[SUPPLIED RECORDS]

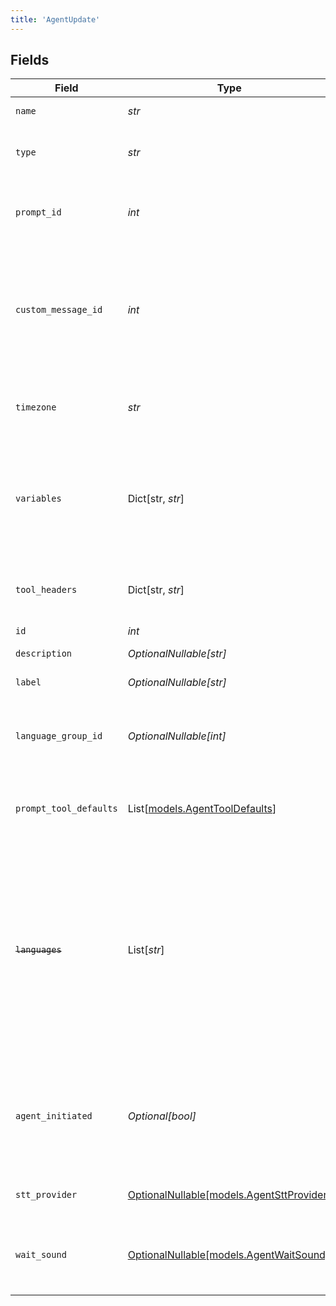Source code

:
 ```yaml
---
title: 'AgentUpdate'
---
```



## Fields

| Field                                                                                                                                                                 | Type                                                                                                                                                                  | Required                                                                                                                                                              | Description                                                                                                                                                           | Example                                                                                                                                                               |
| --------------------------------------------------------------------------------------------------------------------------------------------------------------------- | --------------------------------------------------------------------------------------------------------------------------------------------------------------------- | --------------------------------------------------------------------------------------------------------------------------------------------------------------------- | --------------------------------------------------------------------------------------------------------------------------------------------------------------------- | --------------------------------------------------------------------------------------------------------------------------------------------------------------------- |
| `name`                                                                                                                                                                | *str*                                                                                                                                                                 | TRUE                                                                                                                                                    | The agent name                                                                                                                                                        |                                                                                                                                                                       |
| `type`                                                                                                                                                                | *str*                                                                                                                                                                 | TRUE                                                                                                                                                    | The agent type. Can be an arbitrary string                                                                                                                            | ca_v1                                                                                                                                                                 |
| `prompt_id`                                                                                                                                                           | *int*                                                                                                                                                                 | TRUE                                                                                                                                                    | ID of the prompt associated with the agent                                                                                                                            |                                                                                                                                                                       |
| `custom_message_id`                                                                                                                                                   | *int*                                                                                                                                                                 | TRUE                                                                                                                                                    | ID of the custom message that should be delivered at the beginning of a conversation with the agent                                                                   |                                                                                                                                                                       |
| `timezone`                                                                                                                                                            | *str*                                                                                                                                                                 | TRUE                                                                                                                                                    | The time zone in which the agent operates                                                                                                                             | America/New_York                                                                                                                                                      |
| `variables`                                                                                                                                                           | Dict[str, *str*]                                                                                                                                                      | TRUE                                                                                                                                                    | Custom context variables for the conversation session. Keys should be prefixed with "vars.".                                                                          |                                                                                                                                                                       |
| `tool_headers`                                                                                                                                                        | Dict[str, *str*]                                                                                                                                                      | TRUE                                                                                                                                                    | Optional headers to include in tool calls for agent.                                                                                                                  |                                                                                                                                                                       |
| `id`                                                                                                                                                                  | *int*                                                                                                                                                                 | TRUE                                                                                                                                                    | The agent ID                                                                                                                                                          |                                                                                                                                                                       |
| `description`                                                                                                                                                         | *OptionalNullable[str]*                                                                                                                                               | FALSE                                                                                                                                                    | The agent description                                                                                                                                                 |                                                                                                                                                                       |
| `label`                                                                                                                                                               | *OptionalNullable[str]*                                                                                                                                               | FALSE                                                                                                                                                    | The agent label                                                                                                                                                       |                                                                                                                                                                       |
| `language_group_id`                                                                                                                                                   | *OptionalNullable[int]*                                                                                                                                               | FALSE                                                                                                                                                    | ID of the language group associated with the agent                                                                                                                    |                                                                                                                                                                       |
| `prompt_tool_defaults`                                                                                                                                                | List[[models.AgentToolDefaults](/python-sdk-docs/models/components/agenttooldefaults)]                                                                                                      | FALSE                                                                                                                                                    | User-configured parameter values for the agent's tools                                                                                                                |                                                                                                                                                                       |
| ~~`languages`~~                                                                                                                                                       | List[*str*]                                                                                                                                                           | FALSE                                                                                                                                                    | : warning: ** DEPRECATED **: This will be removed in a future release, please migrate away from it as soon as possible.<br/><br/>BCP 47 codes of languages the agent supports | [<br/>"en-US",<br/>"es-US"<br/>]                                                                                                                                      |
| `agent_initiated`                                                                                                                                                     | *Optional[bool]*                                                                                                                                                      | FALSE                                                                                                                                                    | Whether the agent initiates conversation with a user after the custom message is delivered                                                                            |                                                                                                                                                                       |
| `stt_provider`                                                                                                                                                        | [OptionalNullable[models.AgentSttProvider]](/python-sdk-docs/models/components/agentsttprovider)                                                                                            | FALSE                                                                                                                                                    | Speech-to-text provider for the agent.                                                                                                                                | Google STT V1                                                                                                                                                         |
| `wait_sound`                                                                                                                                                          | [OptionalNullable[models.AgentWaitSound]](/python-sdk-docs/models/components/agentwaitsound)                                                                                                | FALSE                                                                                                                                                    | Sound to play while waiting for a response from the LLM.                                                                                                              | No Sound                                                                                                                                                              |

[/SUPPLIED RECORDS]

TASK DETAILS ▸ Would you filter the entries above and keep each line that has the word "message"?

ANSWER FOR THE TASK ▸
| `custom_message_id`                                                                                                                                                   | *int*                                                                                                                                                                 | TRUE                                                                                                                                                    | ID of the custom message that should be delivered at the beginning of a conversation with the agent                                                                   |                                                                                                                                                                       |
| `agent_initiated`                                                                                                                                                     | *Optional[bool]*                                                                                                                                                      | FALSE                                                                                                                                                    | Whether the agent initiates conversation with a user after the custom message is delivered                                                                            |                                                                                                                                                                       |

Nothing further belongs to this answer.